​Vera Frances, the actress, who has died aged 95, was a talented, no-nonsense, hard-voiced Cockney kid who enjoyed a variety of supporting roles in several comedies throughout the Second World War, appearing alongside comic giants including Arthur Askey, Tommy Handley and George Formby.
She made her film debut in Herbert Mason’s comedy-mystery Back-Room Boy (1942), starring Arthur Askey, and won a string of good reviews. “Back-Room Boy was my first and my favourite film,” she said in 2008. “Without hesitation Arthur Askey was my favourite co-star. I remember we laughed a lot.”
Askey was so impressed that he insisted that she star with him again in his next feature, King Arthur Was a Gentleman (1942). Her career was short-lived, however, and by the end of the decade she had withdrawn from view. Critics and audiences alike mourned her decision to quit.
Films in Review’s founding editor F Maurice Speed observed that Vera Frances “outshone Googie Withers and comedians Marriott and Moffat with ease in Back-Room Boy; rarely has there been such conviction, likeability and talent in a debut performance”.
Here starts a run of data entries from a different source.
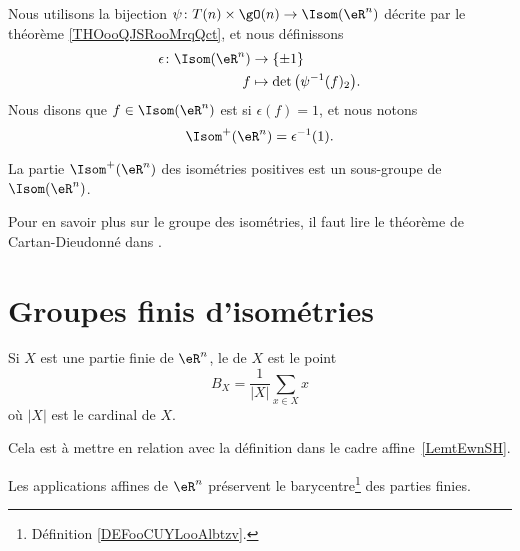 \begin{definition}      \label{DEFooOKGSooUhDIfu}
    Nous utilisons la bijection \( \psi\colon T(n)\times \gO(n)\to \Isom(\eR^n)\) décrite par le théorème \ref{THOooQJSRooMrqQct}, et nous définissons
    \begin{equation}
        \begin{aligned}
            \epsilon\colon \Isom(\eR^n)&\to \{ \pm 1 \} \\
            f&\mapsto \det\big( \psi^{-1}(f)_2 \big). 
        \end{aligned}
    \end{equation}
    Nous disons que \( f\in\Isom(\eR^n)\) est  si \( \epsilon(f)=1\), et nous notons
    \begin{equation}
        \Isom^+(\eR^n)=\epsilon^{-1}(1).
    \end{equation}
\end{definition}

\begin{lemma}       \label{LEMooVRELooESIWQl}
    La partie \( \Isom^+(\eR^n)\) des isométries positives est un sous-groupe de \( \Isom(\eR^n)\).
\end{lemma}

Pour en savoir plus sur le groupe des isométries, il faut lire le théorème de Cartan-Dieudonné dans \cite{JGAdTA}.

\section{Groupes finis d'isométries}

\begin{definition}      \label{DEFooCUYLooAlbtzv}
	Si \( X\) est une partie finie de \( \eR^n\), le  de \( X\) est le point
	\begin{equation}
		B_X=\frac{1}{ | X | }\sum_{x\in X}x
	\end{equation}
	où \( | X |\) est le cardinal de \( X\).
\end{definition}
Cela est à mettre en relation avec la définition dans le cadre affine~\ref{LemtEwnSH}.

\begin{lemma}        \label{LEMooSEZYooYceLIb}
	Les applications affines de \( \eR^n\) préservent le barycentre\footnote{Définition \ref{DEFooCUYLooAlbtzv}.} des parties finies.
\end{lemma}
She was born Vera Frances Still on September 29 1930 in Dagenham; her father was a props and special-effects man for Gainsborough Pictures at their Lime Grove Studios in Shepherd’s Bush.
In 1942, he overheard a conversation in the studio canteen between producers looking to find a confident young teenager for the studio’s next production, Back-Room Boy. The next day he turned up at work with Vera in tow; by teatime she had been signed up. Vera was an instant hit with Gainsborough’s money men, able to swap her polite, cultured voice for that of know-it-all Jane, the 13-year-old Cockney stowaway who berates Arthur Askey during his tenure as a weatherman stuck on a remote lighthouse.
The critic John Howard Reid wrote: “Vera Frances’s performance is stand-out and something you’ll never forget.”
Vera’s parents thought it beneficial not to have their daughter tied down to any one studio; instead, so she could complete her schooling, they arranged to have her contracted for single films rather than a general contract.
She rejoined Arthur Askey for her second film, the propaganda comedy King Arthur Was a Gentleman, co-starring Evelyn Dall, then played young Daisy in It’s That Man Again (1943), starring Tommy Handley and based on his hit radio show of that name.
The format of ITMA did not transfer well to the screen, but the radio show continued as a mainstay of the BBC schedule until Handley’s sudden death in 1949. Vera Frances was one of the 10,000 mourners at his funeral.
Her fourth feature, Get Cracking (1943), starred another of Britain’s favourite comics, George Formby, who gets into all manner of escapades as a corporal in the Home Guard in what could be described as a forerunner of Dad’s Army. She played an evacuee who builds a tank with the hapless hero, who as a result is promoted to sergeant.
Sidney Gilliat’s Waterloo Road (1945), depicting south London families experiencing adultery and tragedy during the Blitz, marked Vera Frances’s first non-comedy dramatic role. She played the little sister of John Mills’s soldier Jim, who goes AWOL to come home and keep his wife from the clutches of Stewart Granger’s conscription-dodging Romeo.
As Vera matured, the film offers became fewer – by her own admission she was a character actress rather than a great screen beauty – and she decided to retire from acting and focus on her first love, dance. After training at the Royal Academy of Dance, she opened a school in Ealing in 1947.
Her final screen outing was in 1948 playing Edie, the younger sister of Jean Kent’s juvenile delinquent Gwen, in the noirish melodrama Good-Time Girl.
In 1953, she married Dennis William-Ward, settled in Cambridgeshire and moved her dance school to March, where six decades later, in her eighties, Vera Frances still presided over daily classes, mostly with seniors, while her daughter Lynda Ward-Cray worked with younger groups.
Vera Frances’s grandson Iain Ward continued in the family footsteps as an actor, as well as teaching drama classes at the school. Dennis died in 2000, and she is survived by their daughter.